Голоса молодых геологов, доносившиеся по вечерам из-за брезентового полога, связывали с жизнью. Слушая их разговоры, он узнавал не только новости поисков, но кое-что и из дивно-ярских дел. Жить было можно. Но вот в лесную избушку прилетело столичное медицинское светило. Больной был тщательно обследован. Даны были категорические предписания, и сразу же оборвалась тоненькая нить, связывающая Литвинова с окружающим. Недалеко от станка построили большую утепленную палатку. Геологов выдворили туда. Неугомонный Толькидлявас, по его словам, в один вечер превратил избушку таежного охотника в «филиал Кремлевки». Стены и потолки были обшиты простынями. С нар, сложенных из ореховых жердей, больного перенесли на кровать с металлической сеткой. Грубо сколоченный стол, скамьи, чурбаны, заменявшие стулья, и какие-то ящики, исполнявшие обязанность шкафчиков, были выброшены, заменены белой больничной мебелью. Для сестер из Дивноярска доставили даже накрахмаленные халаты и шапочки. В довершение всех этих хлопот Толькидлявас собственноручно приколотил к стене репродукцию со знаменитой картины «Утро в сосновом лесу» в толстой золотой раме.
Все эти меры возымели обратное действие. Состояние больного заметно пошло на ухудшение. Он заскучал, потерял аппетит, замкнулся. Взор погас. Целыми днями лежал он с закрытыми глазами, но сестры, по очереди дежурившие возле него, догадывались: больной не спит.
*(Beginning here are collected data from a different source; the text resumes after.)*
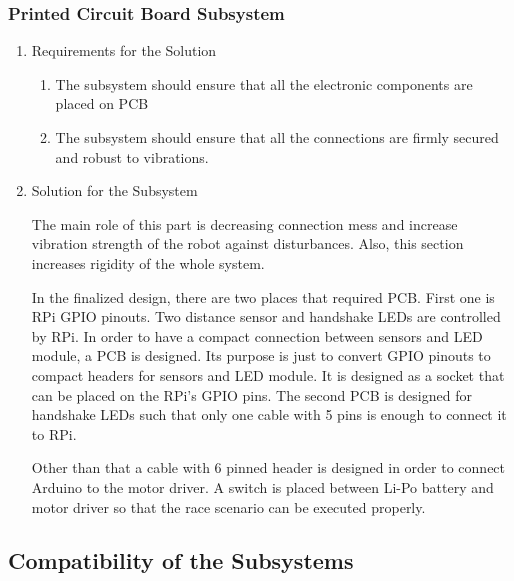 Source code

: \documentclass[a4paper,12pt]{article}
\begin{document}

\subsubsection{Printed Circuit Board Subsystem}

	\begin{enumerate}
		\item {Requirements for the Solution}
		
		\begin{enumerate}
			\item The subsystem should ensure that all the electronic components are placed on PCB
			\item The subsystem should ensure that all the connections are firmly secured and robust to vibrations.
		\end{enumerate} 

	\item {Solution for the Subsystem}

		The main role of this part is decreasing connection mess and increase vibration strength of the robot against disturbances. Also, this section increases rigidity of the whole system. 
		
		In the finalized design, there are two places that required PCB. First one is RPi GPIO pinouts. Two distance sensor and handshake LEDs are controlled by RPi. In order to have a compact connection between sensors and LED module, a PCB is designed. Its purpose is just to convert GPIO pinouts to compact headers for sensors and LED module. It is designed as a socket that can be placed on the RPi's GPIO pins. The second PCB is designed for handshake LEDs such that only one cable with 5 pins is enough to connect it to RPi.  
		
		Other than that a cable with 6 pinned header is designed in order to connect Arduino to the motor driver. A switch is placed between Li-Po battery and motor driver so that the race scenario can be executed properly.




	\end{enumerate}	




\subsection{Compatibility of the Subsystems}
\end{document}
– Я не имею права вас обманывать, – говорил вернувшийся с консультации профессор Сте-паниде Емельяновне Литвиновой, пришедшей к нему на прием перед тем, как вылететь к мужу. Пожилая, полная, курносая женщина с лицом куклы-матрешки тихо сидела в профессорском кабинете, вцепившись большими руками в свою сумочку. – У него крепкое сердце и железный организм. Но он очень переутомлен. Это все усложняет… Покой, полная отрешенность от всего, что может чем-нибудь его взволновать, – только это дает слабые надежды.
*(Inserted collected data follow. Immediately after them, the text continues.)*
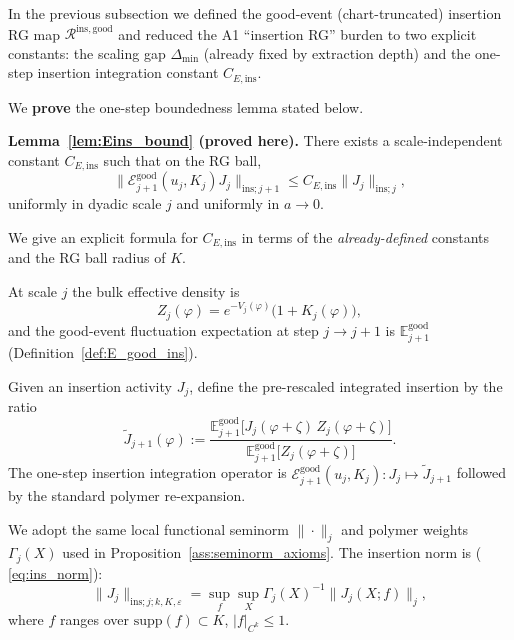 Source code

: In the previous subsection we defined the good-event (chart-truncated) insertion RG map $\mathcal R^{\mathrm{ins,good}}$ and reduced the A1 ``insertion RG'' burden to two explicit constants:
the scaling gap $\Delta_{\min}$ (already fixed by extraction depth) and the one-step insertion integration constant $C_{E,\mathrm{ins}}$.

We \textbf{prove} the one-step boundedness lemma stated below.

\medskip
\noindent\textbf{Lemma~\ref{lem:Eins_bound} (proved here).}
There exists a scale-independent constant $C_{E,\mathrm{ins}}$ such that on the RG ball,
\[
\|\mathcal E^{\mathrm{good}}_{j+1}(u_j,K_j)J_j\|_{\mathrm{ins};j+1}\le C_{E,\mathrm{ins}}\|J_j\|_{\mathrm{ins};j},
\]
uniformly in dyadic scale $j$ and uniformly in $a\to0$.

\medskip
We give an explicit formula for $C_{E,\mathrm{ins}}$ in terms of the \emph{already-defined} constants and the RG ball radius of $K$.

At scale $j$ the bulk effective density is
\[
Z_j(\varphi)=e^{-V_j(\varphi)}\big(1+K_j(\varphi)\big),
\]
and the good-event fluctuation expectation at step $j\to j+1$ is $\mathbb E^{\mathrm{good}}_{j+1}$ (Definition~\ref{def:E_good_ins}).

Given an insertion activity $J_j$, define the pre-rescaled integrated insertion by the ratio
\begin{equation}\label{eq:ratio}
\widetilde J_{j+1}(\varphi)
:=
\frac{\mathbb E^{\mathrm{good}}_{j+1}\!\big[J_j(\varphi+\zeta)\,Z_j(\varphi+\zeta)\big]}
{\mathbb E^{\mathrm{good}}_{j+1}\!\big[Z_j(\varphi+\zeta)\big]}.
\end{equation}
The one-step insertion integration operator is $\mathcal E^{\mathrm{good}}_{j+1}(u_j,K_j):J_j\mapsto \widetilde J_{j+1}$ followed by the standard polymer re-expansion.

We adopt the same local functional seminorm $\|\cdot\|_j$ and polymer weights $\Gamma_j(X)$ used in Proposition~\ref{ass:seminorm_axioms}.
The insertion norm is ( \eqref{eq:ins_norm}):
\[
\|J_j\|_{\mathrm{ins};j;k,K,\varepsilon}
=\sup_{f}\sup_{X}\Gamma_j(X)^{-1}\|J_j(X;f)\|_j,
\]
where $f$ ranges over $\mathrm{supp}(f)\subset K$, $|f|_{C^k}\le 1$.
– Ученый похрустел суставами пальцев.
– Трудный больной. Он отказывается от лекарств, почти ничего не ест. И, конечно, эти чудовищные условия, пещерный быт. За всю мою жизнь я не видел ничего подобного. Даже на войне.:
Степанида Емельяновна достала папиросу, постучала по коробке мундштуком и тут же испуганно скомкала и спрятала обратно в сумочку.
– Ну, есть он у меня будет и лекарства примет, – решительно сказала она. – Что еще?
– Ничего. Покой, только покой, – печально глядя на женщину, профессор развел руками.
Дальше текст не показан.